Gregg Allman is still playing the blues

Published on March 25th, 2021

By Jim Dail

So where has Gregg Allman of the famed Allman Brothers Band fame been all these years?

 “I’ve never really left,” he laughed during a recent telephone interview about his upcoming show at Spotlight 29 Casino on June 19. “Now, I’m just taking this band and rolling with them. For the last 7 ½ years I’ve been looking ahead into my main love, which is music, so I hand-picked this 9-piece band and let me tell you they are smoking!”

That’s quite a comment from a musician who made what is considered one of the best live albums ever, “At Fillmore East,” with he and his brother Duane’s group, The Allman Brothers Band; indeed, the group has had numerous classic hits such as “Ramblin’ Man” and continued solo success for decades.

“Here’s a guy playing in a smoking band for 40 years then gets a new band together,” he said. “He’s not going to stand for them to not be smoking!”

And that includes rearranging many of the iconic songs of the past.

“Now, we aren’t going to get up and play Perry Como greats, but we rearranged our songs into a Big Band sound with horns and keyboards,” he said. “You know, they came out so much better and so easy that it’s a good feeling that I am proud of. But I am still as crazy as ever.”

He had plans to do something with horns for quite some time but there was a key element.

“It was a matter of time as to when I could afford it,” he laughed.

And the formation of the group is typical of old-school bands.

 “I got the first guy and then we started beating the bushes for the next and then we got someone else and then we go three dudes and we just knew immediately we had something,” he said. “I got two of Bobby Bland’s old horn players and then a tenor player and a baritone sloop soprano. We have great musicians and a Cracker Jack trumpet player, but no alto sax. I don’t like the sound of an alto so don’t even bring it up.”

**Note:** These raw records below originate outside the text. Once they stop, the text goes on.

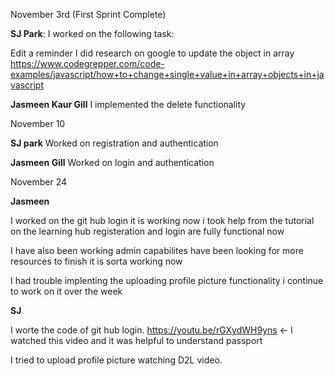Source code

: November 3rd (First Sprint Complete)

**SJ Park**: I worked on the following task:

Edit a reminder
I did research on google to update the object in array
https://www.codegrepper.com/code-examples/javascript/how+to+change+single+value+in+array+objects+in+javascript

**Jasmeen Kaur Gill** I implemented the delete functionality


November 10 

**SJ park**
Worked on registration and authentication

**Jasmeen Gill**
Worked on login and authentication


November 24

**Jasmeen**

I worked on the git hub login it is working now 
i took help from the tutorial on the learning hub 
registeration and login are fully functional now
 
I have also been working admin capabilites have been looking for more resources to finish
it is sorta working now

I had trouble implenting the uploading profile picture functionality i continue to work on it over the week

**SJ**

I worte the code of git hub login. 
https://youtu.be/rGXydWH9yns <- I watched this video and it was helpful to understand passport 

I tried to upload profile picture watching D2L video.
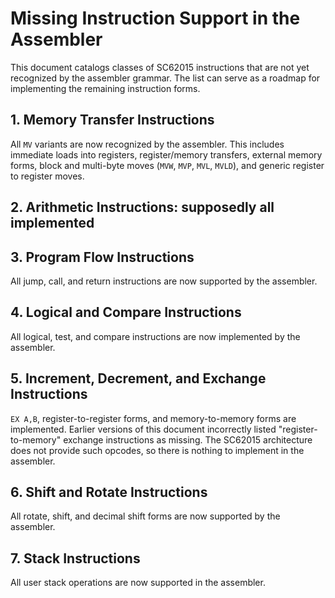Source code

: # Missing Instruction Support in the Assembler

This document catalogs classes of SC62015 instructions that are not yet recognized by the assembler grammar. The list can serve as a roadmap for implementing the remaining instruction forms.

## 1. Memory Transfer Instructions
All `MV` variants are now recognized by the assembler. This includes immediate
loads into registers, register/memory transfers, external memory forms, block
and multi-byte moves (`MVW`, `MVP`, `MVL`, `MVLD`), and generic register to
register moves.

## 2. Arithmetic Instructions: supposedly all implemented

## 3. Program Flow Instructions
All jump, call, and return instructions are now supported by the assembler.

## 4. Logical and Compare Instructions
All logical, test, and compare instructions are now implemented by the assembler.

## 5. Increment, Decrement, and Exchange Instructions
`EX A,B`, register-to-register forms, and memory-to-memory forms are implemented.
Earlier versions of this document incorrectly listed "register-to-memory"
exchange instructions as missing. The SC62015 architecture does not provide
such opcodes, so there is nothing to implement in the assembler.

## 6. Shift and Rotate Instructions
All rotate, shift, and decimal shift forms are now supported by the assembler.

## 7. Stack Instructions
All user stack operations are now supported in the assembler.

And the audiences are responding.

“The audiences are loving it, and we haven’t played a show that wasn’t sold out,” he said. “Now, there have been a couple that were not sold out and people came in after we started playing and it got sold out then!”

Of course, it’s still all about the blues, even when he ventures into jazz territory with someone like jazz player Mindi Abair and their collaboration on “Just Say When.”

“I’m proud of it, and it got nominated for a Grammy,” he said. “She called and asked me what I thought about her coming over and spending some time working on a song, and we did it and it was great.”

And it’s not just about the live shows with this band.

“We are going into Muscle Shoals studios with Don Was and the band, and we are going to do what we can lay down,” he said. “We still do it the old way as live as we can. Last time in the studio doing “Low Country Blues” we did it with T-Bone Burnett producing and guys like Dr. John in there and we did it using 2 ½-inch tape. But then we ran out of the tape and had to drive all over the place until we found some more.”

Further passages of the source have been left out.